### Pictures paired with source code
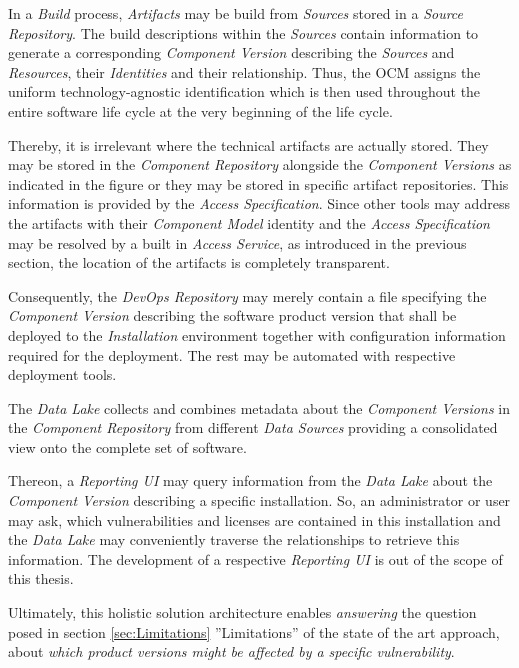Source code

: In a \emph{Build} process, \emph{Artifacts} may be build from \emph{Sources} stored in a \emph{Source Repository}. The build descriptions within the \emph{Sources} contain information to generate a corresponding \emph{Component Version} describing the \emph{Sources} and \emph{Resources}, their \emph{Identities} and their relationship. Thus, the OCM assigns the uniform technology-agnostic identification which is then used throughout the entire software life cycle at the very beginning of the life cycle.\par
Thereby, it is irrelevant where the technical artifacts are actually stored. They may be stored in the \emph{Component Repository} alongside the \emph{Component Versions} as indicated in the figure or they may be stored in specific artifact repositories. This information is provided by the \emph{Access Specification}. Since other tools may address the artifacts with their \emph{Component Model} identity and the \emph{Access Specification} may be resolved by a built in \emph{Access Service}, as introduced in the previous section, the location of the artifacts is completely transparent.\par
Consequently, the \emph{DevOps Repository} may merely contain a file specifying the \emph{Component Version} describing the software product version that shall be deployed to the \emph{Installation} environment together with configuration information required for the deployment. The rest may be automated with respective deployment tools.\par
The \emph{Data Lake} collects and combines metadata about the \emph{Component Versions} in the \emph{Component Repository} from different \emph{Data Sources} providing a consolidated view onto the complete set of software.\par
Thereon, a \emph{Reporting UI} may query information from the \emph{Data Lake} about the \emph{Component Version} describing a specific installation. So, an administrator or user may ask, which vulnerabilities and licenses are contained in this installation and the \emph{Data Lake} may conveniently traverse the relationships to retrieve this information. The development of a respective \emph{Reporting UI} is out of the scope of this thesis.\par
Ultimately, this holistic solution architecture enables \emph{answering} the question posed in section \ref{sec:Limitations} ''Limitations'' of the state of the art approach, about \emph{which product versions might be affected by a specific vulnerability}.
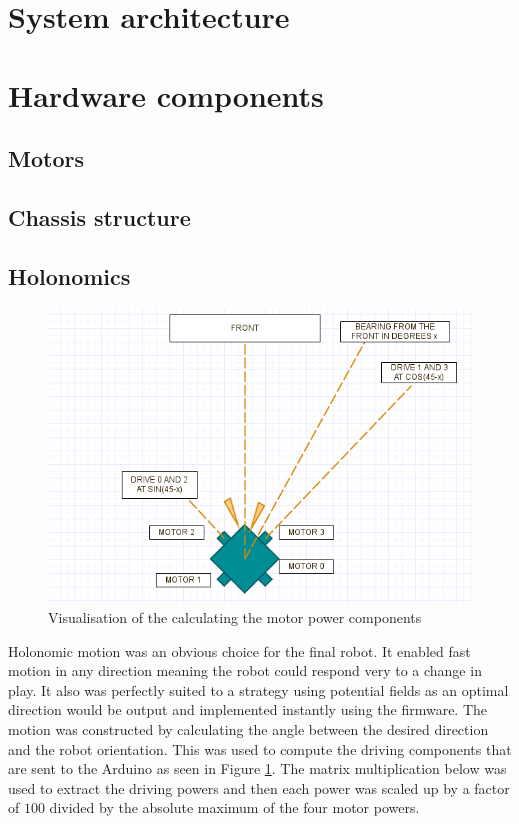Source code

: \documentclass[a4paper,12pt]{article}
\begin{document}
\cleardoublepage
{}
\tableofcontents
\cleardoublepage
{}

\newpage

\section{System architecture}

\section{Hardware components}

\subsection{Motors}

\subsection{Chassis structure}

\subsection{Holonomics}
\begin{figure}
\centering
\includegraphics[scale=.5]{holonomics.png}
\caption{Visualisation of the calculating the motor power components}
\label{fig:components}
\end{figure}

Holonomic motion was an obvious choice for the final robot. It enabled fast motion in any direction meaning the robot could respond very  to a change in play. It also was perfectly suited to a strategy using potential fields as an optimal direction would be output and implemented instantly using the firmware. The motion was constructed by calculating the angle between the desired direction  and the robot orientation. This was used to compute the driving components that are sent to the Arduino as seen in Figure \ref{fig:components}. The matrix multiplication below was used to extract the driving powers and then each power was scaled up by a factor of $100$ divided by the absolute maximum of the four motor powers.
\end{document}

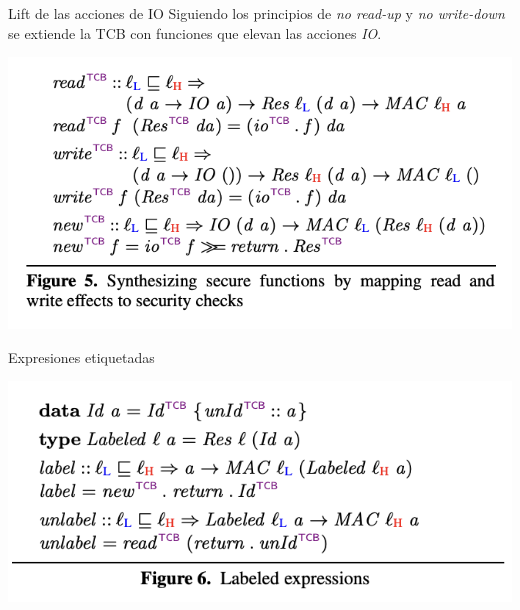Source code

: \documentclass{beamer}
\begin{document}
\begin{frame}{Lift de las acciones de IO}
    Siguiendo los principios de \textit{no read-up} y \textit{no write-down} se extiende la TCB con funciones que elevan las acciones \textit{IO}.

    \begin{center}
        \includegraphics[scale=0.7]{figure5.png}
    \end{center}
\end{frame}

\begin{frame}{Expresiones etiquetadas}
    \begin{center}
        \includegraphics[scale=0.8]{figure6.png}
    \end{center}
\end{frame}
\end{document}
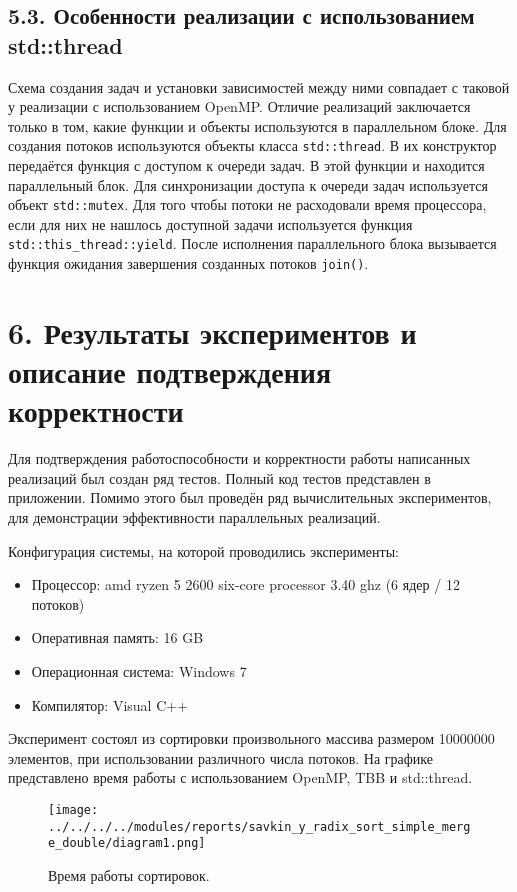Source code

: \documentclass{report}
\begin{document}
    \subsection*{5.3. Особенности реализации с использованием std::thread}
    \par Схема создания задач и установки зависимостей между ними совпадает с таковой у реализации с использованием OpenMP.
         Отличие реализаций заключается только в том, какие функции и объекты используются в параллельном блоке.
         Для создания потоков используются объекты класса \verb|std::thread|. В их конструктор передаётся функция с доступом к очереди задач. В этой функции и находится параллельный блок.
         Для синхронизации доступа к очереди задач используется объект \verb|std::mutex|.
         Для того чтобы потоки не расходовали время процессора, если для них не нашлось доступной задачи используется функция \verb|std::this_thread::yield|.
         После исполнения параллельного блока вызывается функция ожидания завершения созданных потоков \verb|join()|.


    \newpage
    \section*{6. Результаты экспериментов и описание подтверждения корректности}
    \par Для подтверждения работоспособности и корректности работы написанных реализаций был создан ряд тестов. Полный код тестов представлен в приложении.
         Помимо этого был проведён ряд вычислительных экспериментов, для демонстрации эффективности параллельных реализаций.
    \par Конфигурация системы, на которой проводились эксперименты:
    \begin{itemize}
        \item Процессор: amd ryzen 5 2600 six-core processor 3.40 ghz (6 ядер / 12 потоков)
        \item Оперативная память: 16 GB
        \item Операционная система: Windows 7
        \item Компилятор: Visual C++
    \end{itemize}

    \par Эксперимент состоял из сортировки произвольного массива размером 10000000 элементов, при использовании различного числа потоков.
         На графике представлено время работы с использованием OpenMP, TBB и std::thread.
    \begin{figure}[htbp]
        \centering
        \texttt{[image: ../../../../modules/reports/savkin\_y\_radix\_sort\_simple\_merge\_double/diagram1.png]}
        \caption{Время работы сортировок.}
    \end{figure}
\end{document}
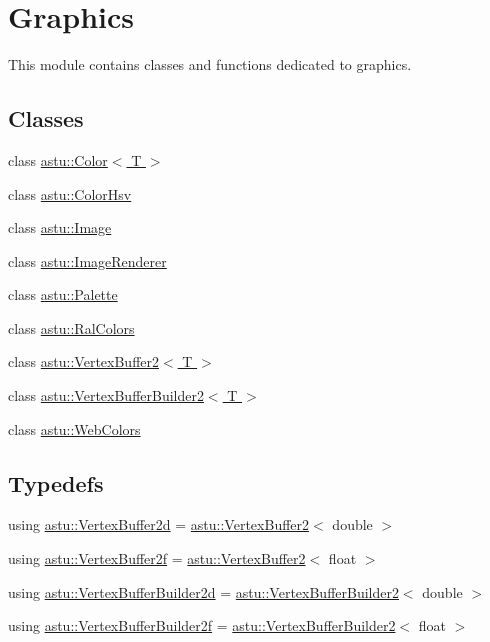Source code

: \hypertarget{group__gfx__group}{}\section{Graphics}
\label{group__gfx__group}


This module contains classes and functions dedicated to graphics.  


\subsection*{Classes}
\begin{DoxyCompactItemize}
\item 
class \hyperlink{classastu_1_1Color}{astu\+::\+Color$<$ T $>$}
\item 
class \hyperlink{classastu_1_1ColorHsv}{astu\+::\+Color\+Hsv}
\item 
class \hyperlink{classastu_1_1Image}{astu\+::\+Image}
\item 
class \hyperlink{classastu_1_1ImageRenderer}{astu\+::\+Image\+Renderer}
\item 
class \hyperlink{classastu_1_1Palette}{astu\+::\+Palette}
\item 
class \hyperlink{classastu_1_1RalColors}{astu\+::\+Ral\+Colors}
\item 
class \hyperlink{classastu_1_1VertexBuffer2}{astu\+::\+Vertex\+Buffer2$<$ T $>$}
\item 
class \hyperlink{classastu_1_1VertexBufferBuilder2}{astu\+::\+Vertex\+Buffer\+Builder2$<$ T $>$}
\item 
class \hyperlink{classastu_1_1WebColors}{astu\+::\+Web\+Colors}
\end{DoxyCompactItemize}
\subsection*{Typedefs}
\begin{DoxyCompactItemize}
\item 
using \hyperlink{group__gfx__group_ga0984042ea57451b25cc703c049481e98}{astu\+::\+Vertex\+Buffer2d} = \hyperlink{classastu_1_1VertexBuffer2}{astu\+::\+Vertex\+Buffer2}$<$ double $>$
\item 
using \hyperlink{group__gfx__group_ga081cf45a441eef100dfbb1e0f64c3826}{astu\+::\+Vertex\+Buffer2f} = \hyperlink{classastu_1_1VertexBuffer2}{astu\+::\+Vertex\+Buffer2}$<$ float $>$
\item 
using \hyperlink{group__gfx__group_ga91f7837593de4dabdf0abf59d5fa1889}{astu\+::\+Vertex\+Buffer\+Builder2d} = \hyperlink{classastu_1_1VertexBufferBuilder2}{astu\+::\+Vertex\+Buffer\+Builder2}$<$ double $>$
\item 
using \hyperlink{group__gfx__group_ga45033e159deced790d4dc3968ad8e878}{astu\+::\+Vertex\+Buffer\+Builder2f} = \hyperlink{classastu_1_1VertexBufferBuilder2}{astu\+::\+Vertex\+Buffer\+Builder2}$<$ float $>$
\end{DoxyCompactItemize}
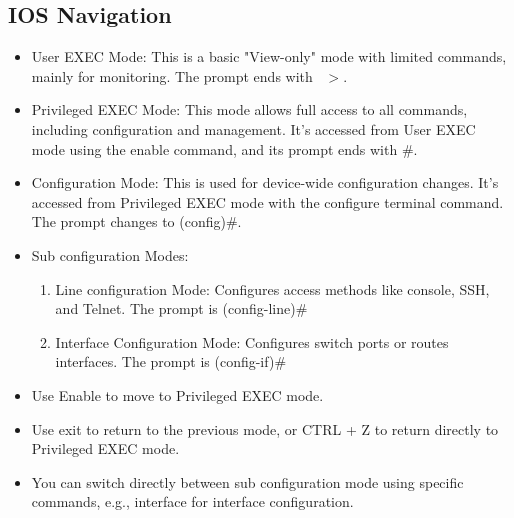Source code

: \documentclass[a4paper,11pt]{article}
\begin{document}
\subsection{IOS Navigation}
\begin{itemize}
    \item User EXEC Mode: This is a basic "View-only" mode with limited commands, mainly for monitoring. The prompt ends with \ $>$.\\
    \item Privileged EXEC Mode: This mode allows full access to all commands, including configuration and management. It's accessed from User EXEC mode using the  enable command, and its prompt ends with \#.\\
    \item Configuration Mode: This is used for device-wide configuration changes. It's  accessed from Privileged EXEC mode with the configure terminal command. The prompt changes to (config)\#.\\
    \item Sub configuration Modes:\\
    \begin{enumerate}
        \item Line configuration Mode: Configures access methods like console, SSH, and Telnet. The prompt is (config-line)\#\\
        \item Interface Configuration Mode: Configures switch ports or routes interfaces. The prompt is (config-if)\#\\
    \end{enumerate}
\end{itemize}

\begin{tcolorbox}[colframe=gray!80, colback=gray!20, coltitle=black, title= EXEC mode]
    
    \begin{itemize}
        \item Use Enable to move to Privileged EXEC mode.\\
        \item Use exit to return to the previous mode, or CTRL + Z to return directly to Privileged EXEC mode.\\
        \item You can switch directly between sub configuration mode using specific commands, e.g., interface for interface configuration.\\
    \end{itemize}
\end{tcolorbox}
\end{document}
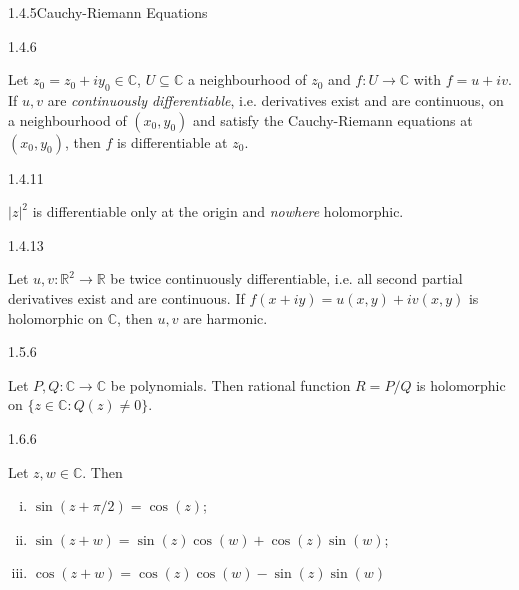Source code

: \documentclass[10pt,landscape]{article}
\begin{document}
\begin{multicols}{3}
\begin{theorem}{1.4.5}{Cauchy-Riemann Equations}
\end{theorem}

%
\begin{theorem}{1.4.6}{}

    Let $z_0 = z_0 + iy_0 \in \mathbb{C}$, $U \subseteq \mathbb{C}$ a neighbourhood of $z_0$ and $f: U \to \mathbb{C}$ with $f = u + iv$. If $u,v$ are \emph{continuously differentiable}, i.e. derivatives exist and are continuous, on a neighbourhood of $(x_0,y_0)$ and satisfy the Cauchy-Riemann equations at $(x_0,y_0)$, then $f$ is differentiable at $z_0$.

\end{theorem}

\begin{example}{1.4.11}{}

    $|z|^2$ is differentiable only at the origin and \emph{nowhere} holomorphic.

\end{example}

\begin{lemma}{1.4.13}{}

    Let $u,v: \mathbb{R}^2 \to \mathbb{R}$ be twice continuously differentiable, i.e. all second partial derivatives exist and are continuous. If $f(x + iy) = u(x,y) + iv(x,y)$ is holomorphic on $\mathbb{C}$, then $u,v$ are harmonic.

\end{lemma}

\begin{lemma}{1.5.6}{}

    Let $P,Q: \mathbb{C} \to \mathbb{C}$ be polynomials. Then rational function $R = P/Q$ is holomorphic on $\{z \in \mathbb{C}: Q(z) \neq 0\}$.

\end{lemma}

\begin{lemma}{1.6.6}{}

    Let $z,w \in \mathbb{C}$. Then

        \begin{enumerate}[(i)]
            \setlength{\parskip}{0em}
            \item $\sin(z + \pi/2) = \cos(z)$;
            \item $\sin(z + w) = \sin(z)\cos(w) + \cos(z)\sin(w)$;
            \item $\cos(z + w) = \cos(z)\cos(w) - \sin(z)\sin(w)$
        \end{enumerate}


\end{lemma}
\end{multicols}
\end{document}

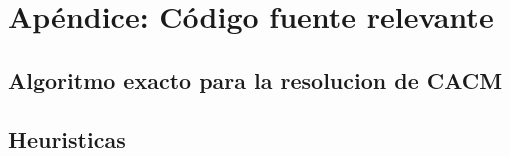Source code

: \section{Ap\'endice: C\'odigo fuente relevante}


\subsection{Algoritmo exacto para la resolucion de CACM}


\subsection{Heuristicas}

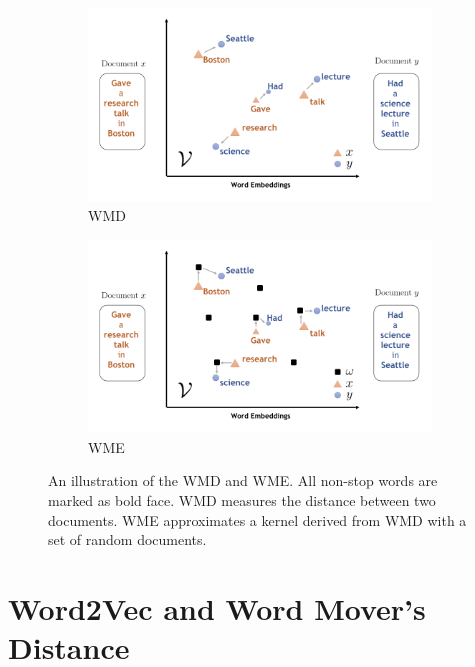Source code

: \documentclass[11pt,a4paper]{article}
\newcommand{\1}{\boldsymbol{1}}
\begin{document}
\begin{figure}[htb]
\centering
	\begin{subfigure}[b]{0.45\textwidth}
      \includegraphics[width=\textwidth]{Graphs/wmd_wme_demo/WMD.png}
      \caption{WMD}
      \label{fig:wmd}
    \end{subfigure}
	\begin{subfigure}[b]{0.45\textwidth}
      \includegraphics[width=\textwidth]{Graphs/wmd_wme_demo/WME.png}
      \caption{WME}
      \label{fig:wme}
    \end{subfigure}
\vspace{0mm}
\caption{An illustration of the WMD and WME. All non-stop words are marked as bold face. WMD measures the distance between two documents. WME approximates a kernel derived from WMD with a set of random documents.}
\label{fig:wmd_wme_demo}
\end{figure}

\section{Word2Vec and Word Mover's Distance}
\label{sec:Word2Vec and WMD}
\end{document}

### REQUIRED WORK
For each line in the data above that contains the string "используется", extract the line.

### SOLUTION TO THE EXERCISE
         Для синхронизации доступа к очереди задач используется объект \verb|std::mutex|.
         Для того чтобы потоки не расходовали время процессора, если для них не нашлось доступной задачи используется функция \verb|std::this_thread::yield|.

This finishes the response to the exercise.